Technical Background:

To understand this article, you really need to understand the problem, so please read the technical three part series( Parts 1, 2 and 3) explaining what the problem is, and where it occurs. The problem lies with Nvidia’s half-hearted response to the problem by only changing the underfill. Nvidia also issued this written statement: “The GeForce 9600 GPU in the MacBook Pro does not have bad bumps. The material set (combination of underfill and bump) that is being used is similar to the material set that has been shipped in 100’s of millions of chipsets by the world’s largest semiconductor company (Intel).”  They said so, both in the bottom of the initial Macbook article, and in a Cnet article here

In that article, Nvidia’s Mike Hara says, “Intel has shipped hundreds of millions of chipsets that use the same material-set combo. We’re using virtually the same materials that Intel uses in its chipsets.”, note the word virtually. The problem is, other than his analogy being purposely misleading and not addressing the problem, that virtually in this case means they missed a key coating. It is NOT the same as Intel, AMD, ATI and everyone else we could talk to used in their chips. Unfortunately for Nvidia, the coating they missed is critical to the life of the chip.

Before we break out the electron microscope again, we feel the need to point out some of the things that Nvidia purposely did not talk about in their ‘explanation’ of the ‘fix’. It is sad to have to point this out, but underfill does not crack, bumps do. The bumps that cracked did so because of a chain of technical factors interacting, explained in the three part story above.

Nvidia changed one of the steps in the chain, and, seemingly, none of the others. This may change the frequency of the bumps cracking, either in a good or bad way, or it may not. It may also introduce a new and much more serious failure mode, and that is what we believe Nvidia may face.

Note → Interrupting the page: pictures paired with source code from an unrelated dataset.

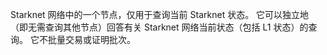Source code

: Starknet 网络中的一个节点，仅用于查询当前 Starknet 状态。 它可以独立地（即无需查询其他节点）回答有关 Starknet 网络当前状态（包括 L1 状态）的查询。 它不批量交易或证明批次。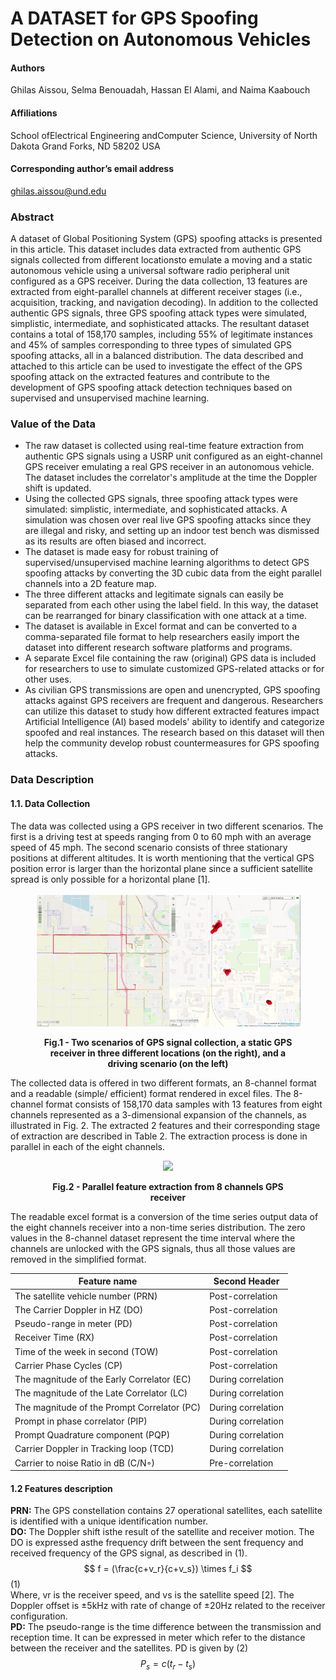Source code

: # A DATASET for GPS Spoofing Detection on Autonomous Vehicles
#### Authors
Ghilas Aissou, Selma Benouadah, Hassan El Alami, and Naima Kaabouch
#### Affiliations
School ofElectrical Engineering andComputer Science, University of North Dakota Grand Forks, ND 58202
USA
#### Corresponding author’s email address
ghilas.aissou@und.edu
### Abstract
A dataset of Global Positioning System (GPS) spoofing attacks is presented in this article. This dataset includes data extracted 
from authentic GPS signals collected from different locationsto emulate a moving and a static autonomous vehicle using a universal
software radio peripheral unit configured as a GPS receiver. During the data collection, 13 features are extracted from eight-parallel 
channels at different receiver stages (i.e., acquisition, tracking, and navigation decoding). In addition to the collected authentic GPS 
signals, three GPS spoofing attack types were simulated, simplistic, intermediate, and sophisticated attacks. The resultant dataset 
contains a total of 158,170 samples, including 55% of legitimate instances and 45% of samples corresponding to three types of 
simulated GPS spoofing attacks, all in a balanced distribution. The data described and attached to this article can be used to 
investigate the effect of the GPS spoofing attack on the extracted features and contribute to the development of GPS spoofing attack 
detection techniques based on supervised and unsupervised machine learning.

### Value of the Data
- The raw dataset is collected using real-time feature extraction from authentic GPS signals using a USRP unit configured as 
an eight-channel GPS receiver emulating a real GPS receiver in an autonomous vehicle. The dataset includes the correlator's 
amplitude at the time the Doppler shift is updated.
- Using the collected GPS signals, three spoofing attack types were simulated: simplistic, intermediate, and sophisticated 
attacks. A simulation was chosen over real live GPS spoofing attacks since they are illegal and risky, and setting up an indoor 
test bench was dismissed as its results are often biased and incorrect.
- The dataset is made easy for robust training of supervised/unsupervised machine learning algorithms to detect GPS spoofing 
attacks by converting the 3D cubic data from the eight parallel channels into a 2D feature map.
- The three different attacks and legitimate signals can easily be separated from each other using the label field. In this way, 
the dataset can be rearranged for binary classification with one attack at a time.
- The dataset is available in Excel format and can be converted to a comma-separated file format to help researchers easily 
import the dataset into different research software platforms and programs.
- A separate Excel file containing the raw (original) GPS data is included for researchers to use to simulate customized GPS-related attacks or for other uses.
- As civilian GPS transmissions are open and unencrypted, GPS spoofing attacks against GPS receivers are frequent and 
dangerous. Researchers can utilize this dataset to study how different extracted features impact Artificial Intelligence (AI) 
based models' ability to identify and categorize spoofed and real instances. The research based on this dataset will then help 
the community develop robust countermeasures for GPS spoofing attacks.

### Data Description 
 
#### 1.1. Data Collection
The data was collected using a GPS receiver in two different scenarios. The first is a driving test at speeds ranging from 0 to 60 mph 
with an average speed of 45 mph. The second scenario consists of three stationary positions at different altitudes. It is worth 
mentioning that the vertical GPS position error is larger than the horizontal plane since a sufficient satellite spread is only possible 
for a horizontal plane [1].
<figure>
<p align="center">
  <img src="https://github.com/ghilasaissou/A-DATASET-FOR-GPS-SPOOFING-DETECTION-ON-AUTONOMOUS-VEHICLES/blob/main/Screenshot%202022-11-21%20192901.png">
 <figcaption align = "center"><b> Fig.1 - Two scenarios of GPS signal collection, a static GPS receiver in three different locations 
                                    (on the right), and a driving scenario (on the left) </b></figcaption>
</p>
</figure>
The collected data is offered in two different formats, an 8-channel format and a readable (simple/ efficient)
format rendered in excel files. The 8-channel format consists of 158,170 data samples with 13 features from
eight channels represented as a 3-dimensional expansion of the channels, as illustrated in Fig. 2. The extracted
2
features and their corresponding stage of extraction are described in Table 2. The extraction process is done in
parallel in each of the eight channels.

<figure>
<p align="center">
  <img src="https://github.com/ghilasaissou/A-DATASET-FOR-GPS-SPOOFING-DETECTION-ON-AUTONOMOUS-VEHICLES/blob/main/Screenshot 2023-03-07 134737.png">
 <figcaption align = "center"><b> Fig.2 - Parallel feature extraction from 8 channels GPS receiver </b></figcaption>
</p>
</figure>

The readable excel format is a conversion of the time series output data of the eight channels receiver into
a non-time series distribution. The zero values in the 8-channel dataset represent the time interval where the
channels are unlocked with the GPS signals, thus all those values are removed in the simplified format.

| Feature name  | Second Header |
| ------------- | ------------- |
|The satellite vehicle number (PRN) |Post-correlation|
|The Carrier Doppler in HZ (DO) |Post-correlation|
|Pseudo-range in meter (PD) |Post-correlation|
|Receiver Time (RX) |Post-correlation|
|Time of the week in second (TOW)| Post-correlation|
|Carrier Phase Cycles (CP) | Post-correlation|
|The magnitude of the Early Correlator (EC)| During correlation|
|The magnitude of the Late Correlator (LC) |During correlation|
|The magnitude of the Prompt Correlator (PC)| During correlation| 
|Prompt in phase correlator (PIP) |During correlation|
|Prompt Quadrature component (PQP)| During correlation|
|Carrier Doppler in Tracking loop (TCD)| During correlation|
|Carrier to noise Ratio in dB (C/N◦)| Pre-correlation|
 
 #### 1.2 Features description
**PRN:** The GPS constellation contains 27 operational satellites, each satellite is identified with a unique identification number.      
**DO:** The Doppler shift isthe result of the satellite and receiver motion. The DO is expressed asthe frequency drift between the sent
frequency and received frequency of the GPS signal, as described in (1). 
$$ f = (\frac{c+v_r}{c+v_s}) \times f_i $$    (1)   
Where, vr is the receiver speed, and vs is the satellite speed [2]. The Doppler offset is ±5kHz with rate of
change of ±20Hz related to the receiver configuration. <br> 
**PD:** The pseudo-range is the time difference between the transmission and reception time. It can be expressed
in meter which refer to the distance between the receiver and the satellites. PD is given by (2)
$$ P_s = c(t_r - t_s) $$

Underfill is basically a glue that surrounds the bumps, keeps them from getting contaminated, and moisture free. It also provides some mechanical support for the chips. There are two properties of underfill, Tg and stiffness. Tg is the Temperature of Glassification, which means the temperature at which it loses all stiffness. Instead of thinking about it melting, think of it turning to jello. Stiffness is how hard it is before it melts or turns to jello.

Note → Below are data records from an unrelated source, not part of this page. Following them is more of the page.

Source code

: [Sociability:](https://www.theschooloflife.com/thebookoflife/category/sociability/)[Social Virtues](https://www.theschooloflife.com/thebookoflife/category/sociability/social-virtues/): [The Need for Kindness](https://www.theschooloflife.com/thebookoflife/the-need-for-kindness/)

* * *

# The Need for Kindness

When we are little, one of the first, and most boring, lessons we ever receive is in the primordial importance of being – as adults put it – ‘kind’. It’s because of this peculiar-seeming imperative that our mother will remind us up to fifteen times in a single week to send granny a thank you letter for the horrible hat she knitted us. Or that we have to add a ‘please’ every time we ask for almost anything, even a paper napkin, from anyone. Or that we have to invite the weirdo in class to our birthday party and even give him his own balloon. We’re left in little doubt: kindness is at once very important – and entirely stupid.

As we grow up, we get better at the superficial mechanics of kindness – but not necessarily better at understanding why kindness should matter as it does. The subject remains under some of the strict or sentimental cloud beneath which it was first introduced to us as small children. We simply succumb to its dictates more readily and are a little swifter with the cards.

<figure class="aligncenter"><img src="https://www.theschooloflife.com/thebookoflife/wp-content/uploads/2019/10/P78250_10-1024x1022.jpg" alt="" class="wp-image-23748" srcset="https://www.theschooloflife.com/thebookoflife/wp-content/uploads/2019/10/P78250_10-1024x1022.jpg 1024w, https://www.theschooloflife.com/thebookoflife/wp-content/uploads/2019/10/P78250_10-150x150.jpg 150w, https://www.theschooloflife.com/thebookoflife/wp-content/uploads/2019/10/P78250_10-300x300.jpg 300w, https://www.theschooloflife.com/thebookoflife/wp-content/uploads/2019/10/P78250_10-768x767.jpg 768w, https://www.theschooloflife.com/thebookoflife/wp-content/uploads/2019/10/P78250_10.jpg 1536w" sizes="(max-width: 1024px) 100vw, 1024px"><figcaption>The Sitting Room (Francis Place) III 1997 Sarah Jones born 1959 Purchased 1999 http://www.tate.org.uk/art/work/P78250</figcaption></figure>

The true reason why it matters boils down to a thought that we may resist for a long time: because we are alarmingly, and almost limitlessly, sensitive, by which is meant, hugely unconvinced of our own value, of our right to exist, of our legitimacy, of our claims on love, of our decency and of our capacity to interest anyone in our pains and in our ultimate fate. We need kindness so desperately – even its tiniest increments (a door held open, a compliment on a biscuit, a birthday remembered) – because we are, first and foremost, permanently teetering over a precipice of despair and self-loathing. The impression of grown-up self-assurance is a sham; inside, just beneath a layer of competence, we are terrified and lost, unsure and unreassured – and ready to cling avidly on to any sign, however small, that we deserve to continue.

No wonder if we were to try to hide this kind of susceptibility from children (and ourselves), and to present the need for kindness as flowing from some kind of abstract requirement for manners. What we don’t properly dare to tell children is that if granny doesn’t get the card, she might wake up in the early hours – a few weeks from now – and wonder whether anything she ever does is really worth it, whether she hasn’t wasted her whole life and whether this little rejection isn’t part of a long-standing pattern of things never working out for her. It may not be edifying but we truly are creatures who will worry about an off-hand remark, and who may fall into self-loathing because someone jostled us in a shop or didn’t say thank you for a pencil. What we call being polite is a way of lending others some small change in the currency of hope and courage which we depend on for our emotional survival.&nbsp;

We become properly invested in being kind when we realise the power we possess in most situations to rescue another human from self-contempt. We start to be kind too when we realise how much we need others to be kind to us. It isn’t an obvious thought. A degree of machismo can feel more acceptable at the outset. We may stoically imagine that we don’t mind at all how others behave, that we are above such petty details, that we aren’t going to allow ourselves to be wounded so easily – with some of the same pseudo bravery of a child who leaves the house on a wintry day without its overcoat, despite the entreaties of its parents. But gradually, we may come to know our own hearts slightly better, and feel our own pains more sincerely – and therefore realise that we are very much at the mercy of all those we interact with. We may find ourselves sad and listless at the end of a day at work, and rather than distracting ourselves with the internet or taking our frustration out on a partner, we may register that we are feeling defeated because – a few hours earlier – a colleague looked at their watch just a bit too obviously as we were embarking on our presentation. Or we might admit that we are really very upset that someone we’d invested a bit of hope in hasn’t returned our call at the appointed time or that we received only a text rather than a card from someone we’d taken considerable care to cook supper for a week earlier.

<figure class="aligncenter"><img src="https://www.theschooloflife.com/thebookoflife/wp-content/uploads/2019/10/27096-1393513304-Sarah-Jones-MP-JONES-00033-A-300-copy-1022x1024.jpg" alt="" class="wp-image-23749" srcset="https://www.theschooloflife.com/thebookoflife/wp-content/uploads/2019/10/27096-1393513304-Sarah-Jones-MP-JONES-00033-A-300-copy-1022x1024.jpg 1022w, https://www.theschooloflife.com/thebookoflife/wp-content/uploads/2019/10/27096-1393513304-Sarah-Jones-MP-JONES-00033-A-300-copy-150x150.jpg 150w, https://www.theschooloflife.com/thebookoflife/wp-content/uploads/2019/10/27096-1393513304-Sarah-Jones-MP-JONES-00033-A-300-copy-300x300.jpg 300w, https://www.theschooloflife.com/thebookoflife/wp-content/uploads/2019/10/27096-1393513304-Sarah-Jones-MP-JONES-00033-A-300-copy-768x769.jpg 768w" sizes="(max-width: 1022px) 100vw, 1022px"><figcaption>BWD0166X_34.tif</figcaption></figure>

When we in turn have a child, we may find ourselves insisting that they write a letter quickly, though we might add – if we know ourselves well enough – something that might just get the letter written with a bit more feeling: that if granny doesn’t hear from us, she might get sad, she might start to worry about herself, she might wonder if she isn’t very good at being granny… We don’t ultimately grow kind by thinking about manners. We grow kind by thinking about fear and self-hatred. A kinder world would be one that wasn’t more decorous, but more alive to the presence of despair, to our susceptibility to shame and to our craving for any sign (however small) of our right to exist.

One unusual property of underfill is that the Tg is related to the stiffness. If you want it to glassify at a higher temperature, it will be stiffer to start with. Lower Tg, softer initial underfill. When designing and making a chip, you have to balance between making it so soft that it effectively does nothing, and so hard it rips the chip apart on first power up. If you do things right, you make it as stiff as you can, but not too stiff. If underfill is too soft, it doesn’t provide enough structure to relieve the strain on the bumps, too hard it will damage the underside of the chip itself.

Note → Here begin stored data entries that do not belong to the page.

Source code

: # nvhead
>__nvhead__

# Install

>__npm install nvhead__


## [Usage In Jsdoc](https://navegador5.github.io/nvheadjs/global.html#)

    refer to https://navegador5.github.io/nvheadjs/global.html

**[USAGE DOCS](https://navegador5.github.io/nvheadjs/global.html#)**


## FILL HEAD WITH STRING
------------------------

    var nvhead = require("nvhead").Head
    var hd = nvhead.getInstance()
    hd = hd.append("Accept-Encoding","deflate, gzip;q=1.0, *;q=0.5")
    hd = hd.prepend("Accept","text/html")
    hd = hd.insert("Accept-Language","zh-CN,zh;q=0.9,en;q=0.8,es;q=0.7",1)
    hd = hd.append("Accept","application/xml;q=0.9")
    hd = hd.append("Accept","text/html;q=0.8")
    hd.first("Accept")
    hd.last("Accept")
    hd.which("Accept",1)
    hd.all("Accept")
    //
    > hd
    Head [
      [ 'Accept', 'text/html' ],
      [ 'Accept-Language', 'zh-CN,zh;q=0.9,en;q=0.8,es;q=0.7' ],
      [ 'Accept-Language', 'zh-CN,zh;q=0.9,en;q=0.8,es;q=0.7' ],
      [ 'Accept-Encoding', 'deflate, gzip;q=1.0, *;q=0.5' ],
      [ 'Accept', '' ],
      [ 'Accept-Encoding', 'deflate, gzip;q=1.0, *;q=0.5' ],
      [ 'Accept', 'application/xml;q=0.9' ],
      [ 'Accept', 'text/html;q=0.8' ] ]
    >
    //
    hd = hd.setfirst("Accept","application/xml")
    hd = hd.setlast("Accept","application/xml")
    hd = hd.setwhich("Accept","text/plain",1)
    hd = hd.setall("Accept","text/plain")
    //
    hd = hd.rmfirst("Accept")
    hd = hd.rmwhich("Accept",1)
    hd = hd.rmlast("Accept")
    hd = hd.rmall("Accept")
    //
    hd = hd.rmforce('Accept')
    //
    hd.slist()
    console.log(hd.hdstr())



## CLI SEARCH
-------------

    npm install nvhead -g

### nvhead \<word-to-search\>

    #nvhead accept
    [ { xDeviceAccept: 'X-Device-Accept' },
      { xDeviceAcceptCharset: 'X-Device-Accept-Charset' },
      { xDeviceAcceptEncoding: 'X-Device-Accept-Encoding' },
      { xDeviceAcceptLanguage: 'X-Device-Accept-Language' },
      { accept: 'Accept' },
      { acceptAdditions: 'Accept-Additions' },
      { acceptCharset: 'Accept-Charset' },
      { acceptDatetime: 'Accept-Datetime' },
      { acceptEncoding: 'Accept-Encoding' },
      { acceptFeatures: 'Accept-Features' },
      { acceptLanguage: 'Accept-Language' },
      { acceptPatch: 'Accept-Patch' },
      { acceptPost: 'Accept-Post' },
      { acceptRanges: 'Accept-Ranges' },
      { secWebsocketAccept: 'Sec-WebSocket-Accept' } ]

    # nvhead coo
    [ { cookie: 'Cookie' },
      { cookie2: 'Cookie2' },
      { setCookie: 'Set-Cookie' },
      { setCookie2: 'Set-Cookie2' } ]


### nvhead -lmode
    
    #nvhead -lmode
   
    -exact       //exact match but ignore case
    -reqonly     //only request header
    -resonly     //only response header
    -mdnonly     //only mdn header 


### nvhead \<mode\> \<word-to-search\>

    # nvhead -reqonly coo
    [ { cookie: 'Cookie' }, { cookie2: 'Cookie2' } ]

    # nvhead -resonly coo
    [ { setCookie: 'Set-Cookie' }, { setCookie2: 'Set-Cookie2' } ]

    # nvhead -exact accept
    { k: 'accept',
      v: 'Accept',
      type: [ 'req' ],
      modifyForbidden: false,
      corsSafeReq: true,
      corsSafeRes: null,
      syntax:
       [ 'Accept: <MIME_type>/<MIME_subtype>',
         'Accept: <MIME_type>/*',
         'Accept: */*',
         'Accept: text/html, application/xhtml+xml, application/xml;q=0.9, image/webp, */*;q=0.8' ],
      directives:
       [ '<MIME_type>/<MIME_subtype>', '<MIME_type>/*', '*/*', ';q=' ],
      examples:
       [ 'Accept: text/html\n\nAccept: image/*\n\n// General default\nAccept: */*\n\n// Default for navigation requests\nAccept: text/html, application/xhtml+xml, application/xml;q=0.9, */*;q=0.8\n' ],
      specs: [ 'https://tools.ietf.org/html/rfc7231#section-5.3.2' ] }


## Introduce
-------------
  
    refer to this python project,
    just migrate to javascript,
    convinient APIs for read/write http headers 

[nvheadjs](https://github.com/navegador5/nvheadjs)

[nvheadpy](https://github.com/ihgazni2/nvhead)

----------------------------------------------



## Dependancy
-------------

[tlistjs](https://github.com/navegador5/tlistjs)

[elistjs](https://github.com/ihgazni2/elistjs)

Dielectric and passivation layers:

Lets move back to how a chip is made. You all know about a silicon wafer, it is a 300mm silicon disc that you essentially draw pretty patterns on. Modern chips have a layer of transistors under multiple layers of metal, all drawn on the silicon. You can see some of this in the micrographs below.

Modern chips have many metal layers, 8 is pretty common for devices like CPUs and GPUs. To prevent the layers from shorting each other out, there is a layer of insulation grown between them, this is called the dielectric layer. The resulting chip is a relatively thick hunk of silicon with a 16 layer or so sandwich on top that goes metal/dielectric/metal/dielectric and so on. It ends up looking like a Roman aqueduct in a cross-sectional view.

Intel chip cross-section

A cross-section of an Intel 90nm chip

In a very simplified explanation, the more insulating you make the dielectric layer, the faster the chip can work. This means low-K materials like Black Diamond are really useful, but they are also very fragile. You have eight of these layers, and they have holes punched through to allow communication between the layers. It isn’t all that strong to begin with, and the holes don’t help. On top of the sandwich, you have a coating called the passivation layer, usually Silicon Nitride (SiN), that is basically a hard ceramic coating that protects things.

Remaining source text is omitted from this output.